Can America handle knives on airplanes (again)?

TSA Administrator John S. Pistole announced March 5 that knives will be removed from the TSA prohibited list starting April 25. This will be the first time since 9/11 that knives will be allowed on planes. But is it really a good idea to allow passengers to carry knives onto their flights?

Knives will be allowed if the blade is no longer than 2.36 inches, the blade width is no winder than .5 inches, it does not have a locking or fixed blade, and it does not have a molded grip. I’m sorry, but if you refuse to travel without your Japanese Samurai, personalized grip-molded knife, or stake to fend off vampires, you will not able to make it through security. No razor blades or box cutters will be prohibited.

Pistole said that this change has been made so that airport security can focus on finding the main threat, explosives, because, as TSA says, knives are “unlikely to result in catastrophic destruction of an aircraft.” It’s not like allowing knives to be carried onto planes has ever resulted in a major, catastrophic tragedy…. Oh wait.

As most people reading this know, on Sept. 11, 2001, four planes were hijacked with only the use of pocket knives, box cutters and mace.

I was 5 years old and living less than 45 minutes from New York on 9/11, and my brothers and I were moved from our schools to a school across town because of a local military base, so I personally know the effects caused by knives on planes. Now I fly across the country monthly, so the fear of something going wrong while 20,000 feet above ground is something that frequently goes through my mind. It’s not like I glare down every redneck that could possibly have a gun or knife on him, but I do have my concerns.

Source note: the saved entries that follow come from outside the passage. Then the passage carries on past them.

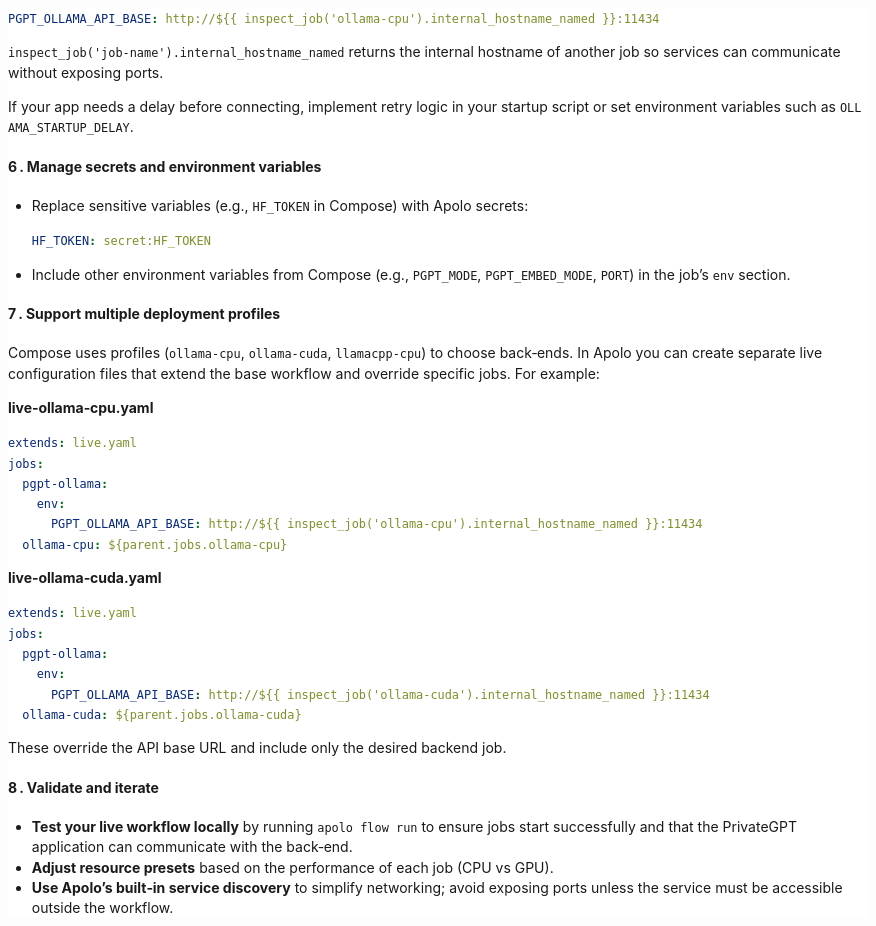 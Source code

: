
 ```yaml
PGPT_OLLAMA_API_BASE: http://${{ inspect_job('ollama-cpu').internal_hostname_named }}:11434
```

`inspect_job('job-name').internal_hostname_named` returns the internal hostname of another job so services can communicate without exposing ports.

If your app needs a delay before connecting, implement retry logic in your startup script or set environment variables such as `OLLAMA_STARTUP_DELAY`.

#### 6 . Manage secrets and environment variables

*   Replace sensitive variables (e.g., `HF_TOKEN` in Compose) with Apolo secrets:

    ```yaml
    HF_TOKEN: secret:HF_TOKEN
    ```
* Include other environment variables from Compose (e.g., `PGPT_MODE`, `PGPT_EMBED_MODE`, `PORT`) in the job’s `env` section.

#### 7 . Support multiple deployment profiles

Compose uses profiles (`ollama-cpu`, `ollama-cuda`, `llamacpp-cpu`) to choose back‑ends. In Apolo you can create separate live configuration files that extend the base workflow and override specific jobs. For example:

**live‑ollama‑cpu.yaml**

```yaml
extends: live.yaml
jobs:
  pgpt-ollama:
    env:
      PGPT_OLLAMA_API_BASE: http://${{ inspect_job('ollama-cpu').internal_hostname_named }}:11434
  ollama-cpu: ${parent.jobs.ollama-cpu}
```

**live‑ollama‑cuda.yaml**

```yaml
extends: live.yaml
jobs:
  pgpt-ollama:
    env:
      PGPT_OLLAMA_API_BASE: http://${{ inspect_job('ollama-cuda').internal_hostname_named }}:11434
  ollama-cuda: ${parent.jobs.ollama-cuda}
```

These override the API base URL and include only the desired backend job.

#### 8 . Validate and iterate

* **Test your live workflow locally** by running `apolo flow run` to ensure jobs start successfully and that the PrivateGPT application can communicate with the back‑end.
* **Adjust resource presets** based on the performance of each job (CPU vs GPU).
* **Use Apolo’s built‑in service discovery** to simplify networking; avoid exposing ports unless the service must be accessible outside the workflow.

The box cutters used on 9/11 were four inches in length, which was the allowed length of knives on planes for that time. Nobody thought that a four-inch knife on a plane would lead to the death of thousands, the beginning of a long costly war and a lost sense of security to US citizens—but it did.

Major airlines, pilots and flight attendants are outraged by the changes, and the union for Southwest Airlines says that the change is “designed to make the lives of TSA staff easier, not make flights safer.”

TSA admits that local and state laws preventing knives to be carried onto planes will overpower the new regulations, resulting in varying regulations for each airports and unnecessary chaos in the flying experience.

If hijackers could follow regulations and still cause one of the worst tragedies in American history, nothing can stop it from happening again if knives are once again allowed on planes.